● THE PROBLEM:
Lines from the records below that contain the word "Date" are to be copied out.

● RECORDS SUPPLIED:
——

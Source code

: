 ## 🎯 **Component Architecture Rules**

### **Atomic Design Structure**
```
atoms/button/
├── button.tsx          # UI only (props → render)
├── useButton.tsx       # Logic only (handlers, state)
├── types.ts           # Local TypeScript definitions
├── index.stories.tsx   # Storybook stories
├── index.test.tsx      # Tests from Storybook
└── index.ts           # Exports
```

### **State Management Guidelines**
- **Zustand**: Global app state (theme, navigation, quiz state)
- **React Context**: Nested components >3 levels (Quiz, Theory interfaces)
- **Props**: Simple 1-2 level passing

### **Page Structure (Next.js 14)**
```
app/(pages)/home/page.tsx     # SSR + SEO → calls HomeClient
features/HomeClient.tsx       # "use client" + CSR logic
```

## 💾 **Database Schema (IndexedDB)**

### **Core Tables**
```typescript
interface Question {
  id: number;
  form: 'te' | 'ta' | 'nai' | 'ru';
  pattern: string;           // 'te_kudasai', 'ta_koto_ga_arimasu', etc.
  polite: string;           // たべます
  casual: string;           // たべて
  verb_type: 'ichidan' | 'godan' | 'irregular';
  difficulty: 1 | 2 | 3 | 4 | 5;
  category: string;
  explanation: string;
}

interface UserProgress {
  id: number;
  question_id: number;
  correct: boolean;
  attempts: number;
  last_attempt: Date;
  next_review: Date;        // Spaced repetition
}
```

——

● EXERCISE SOLUTION:
  last_attempt: Date;
  next_review: Date;        // Spaced repetition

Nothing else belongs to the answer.